AIM OF THE EXERCISE:
The answer must consist of each line below that contains the word "cslhangindent", copied in full.
Top of INPUT MATERIAL
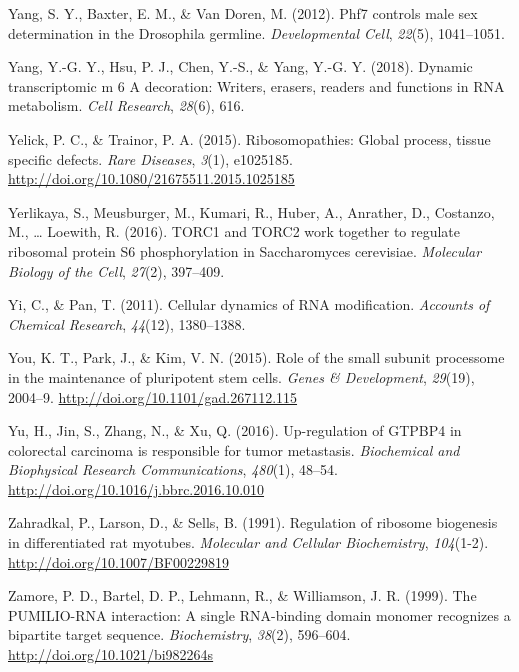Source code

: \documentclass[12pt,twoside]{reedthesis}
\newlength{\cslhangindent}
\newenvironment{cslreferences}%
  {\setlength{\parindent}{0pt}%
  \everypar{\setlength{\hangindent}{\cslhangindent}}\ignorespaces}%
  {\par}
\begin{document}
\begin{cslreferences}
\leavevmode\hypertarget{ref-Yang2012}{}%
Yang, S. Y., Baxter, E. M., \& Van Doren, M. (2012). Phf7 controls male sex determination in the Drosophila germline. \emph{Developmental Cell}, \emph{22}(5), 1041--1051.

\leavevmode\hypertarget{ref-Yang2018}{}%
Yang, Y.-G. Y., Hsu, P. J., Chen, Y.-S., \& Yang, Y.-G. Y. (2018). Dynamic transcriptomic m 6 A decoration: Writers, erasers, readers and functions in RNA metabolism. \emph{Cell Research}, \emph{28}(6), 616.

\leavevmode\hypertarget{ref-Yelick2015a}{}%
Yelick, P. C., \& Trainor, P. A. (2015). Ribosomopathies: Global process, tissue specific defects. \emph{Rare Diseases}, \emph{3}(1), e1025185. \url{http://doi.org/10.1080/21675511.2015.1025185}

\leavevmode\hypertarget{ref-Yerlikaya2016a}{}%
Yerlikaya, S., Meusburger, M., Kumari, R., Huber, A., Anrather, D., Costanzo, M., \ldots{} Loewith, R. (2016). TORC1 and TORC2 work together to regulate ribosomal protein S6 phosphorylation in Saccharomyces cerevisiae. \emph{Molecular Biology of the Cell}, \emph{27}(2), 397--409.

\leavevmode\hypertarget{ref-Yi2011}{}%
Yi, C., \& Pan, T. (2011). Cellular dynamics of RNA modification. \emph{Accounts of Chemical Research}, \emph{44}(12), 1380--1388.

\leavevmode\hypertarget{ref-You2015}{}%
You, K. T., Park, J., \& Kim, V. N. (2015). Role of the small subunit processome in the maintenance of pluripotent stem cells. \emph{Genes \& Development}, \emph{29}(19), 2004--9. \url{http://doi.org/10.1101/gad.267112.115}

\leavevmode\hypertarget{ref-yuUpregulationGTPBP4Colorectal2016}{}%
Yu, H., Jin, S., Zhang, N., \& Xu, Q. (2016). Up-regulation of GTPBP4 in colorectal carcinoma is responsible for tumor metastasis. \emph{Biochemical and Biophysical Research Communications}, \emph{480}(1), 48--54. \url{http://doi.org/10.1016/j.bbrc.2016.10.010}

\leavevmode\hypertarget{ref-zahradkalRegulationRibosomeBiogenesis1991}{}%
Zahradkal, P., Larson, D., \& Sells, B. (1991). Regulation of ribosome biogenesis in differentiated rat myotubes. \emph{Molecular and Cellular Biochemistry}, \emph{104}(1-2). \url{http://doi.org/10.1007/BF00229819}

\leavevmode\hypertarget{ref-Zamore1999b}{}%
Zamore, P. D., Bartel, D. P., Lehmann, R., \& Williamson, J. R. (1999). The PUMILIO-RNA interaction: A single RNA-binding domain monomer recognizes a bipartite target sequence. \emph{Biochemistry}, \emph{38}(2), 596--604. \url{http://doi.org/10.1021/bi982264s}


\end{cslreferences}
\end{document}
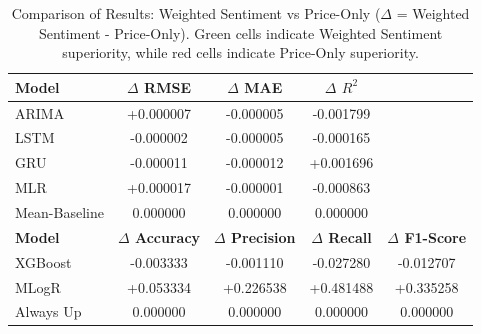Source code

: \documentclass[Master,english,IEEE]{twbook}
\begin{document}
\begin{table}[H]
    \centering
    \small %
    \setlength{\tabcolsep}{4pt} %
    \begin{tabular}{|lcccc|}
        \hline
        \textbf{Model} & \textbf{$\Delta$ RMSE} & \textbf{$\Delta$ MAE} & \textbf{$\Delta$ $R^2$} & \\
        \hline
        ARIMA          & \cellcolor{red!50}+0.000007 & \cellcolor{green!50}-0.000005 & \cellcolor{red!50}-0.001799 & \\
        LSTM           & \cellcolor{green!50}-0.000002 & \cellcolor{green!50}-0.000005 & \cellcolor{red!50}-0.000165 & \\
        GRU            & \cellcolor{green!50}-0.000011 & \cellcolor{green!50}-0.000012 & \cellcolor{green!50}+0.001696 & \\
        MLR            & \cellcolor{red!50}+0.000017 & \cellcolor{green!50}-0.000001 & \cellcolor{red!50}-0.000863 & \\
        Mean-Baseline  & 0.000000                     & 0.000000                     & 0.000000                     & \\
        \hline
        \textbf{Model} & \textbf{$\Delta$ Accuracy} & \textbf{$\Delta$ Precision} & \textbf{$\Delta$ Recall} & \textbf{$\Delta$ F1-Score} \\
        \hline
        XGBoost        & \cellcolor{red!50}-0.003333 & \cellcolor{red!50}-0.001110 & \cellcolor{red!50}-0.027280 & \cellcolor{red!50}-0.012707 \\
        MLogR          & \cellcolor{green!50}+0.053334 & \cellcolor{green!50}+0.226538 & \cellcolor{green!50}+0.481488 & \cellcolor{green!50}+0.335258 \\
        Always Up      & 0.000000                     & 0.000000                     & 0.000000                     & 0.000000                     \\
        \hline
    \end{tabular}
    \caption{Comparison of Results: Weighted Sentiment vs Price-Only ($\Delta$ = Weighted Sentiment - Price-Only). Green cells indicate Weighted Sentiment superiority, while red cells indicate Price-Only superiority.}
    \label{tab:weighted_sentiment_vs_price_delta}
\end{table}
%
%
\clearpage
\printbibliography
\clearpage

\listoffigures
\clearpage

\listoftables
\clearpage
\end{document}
Bottom of INPUT MATERIAL
YOUR RESPONSE:
\newlength{\cslhangindent}
  \everypar{\setlength{\hangindent}{\cslhangindent}}\ignorespaces}%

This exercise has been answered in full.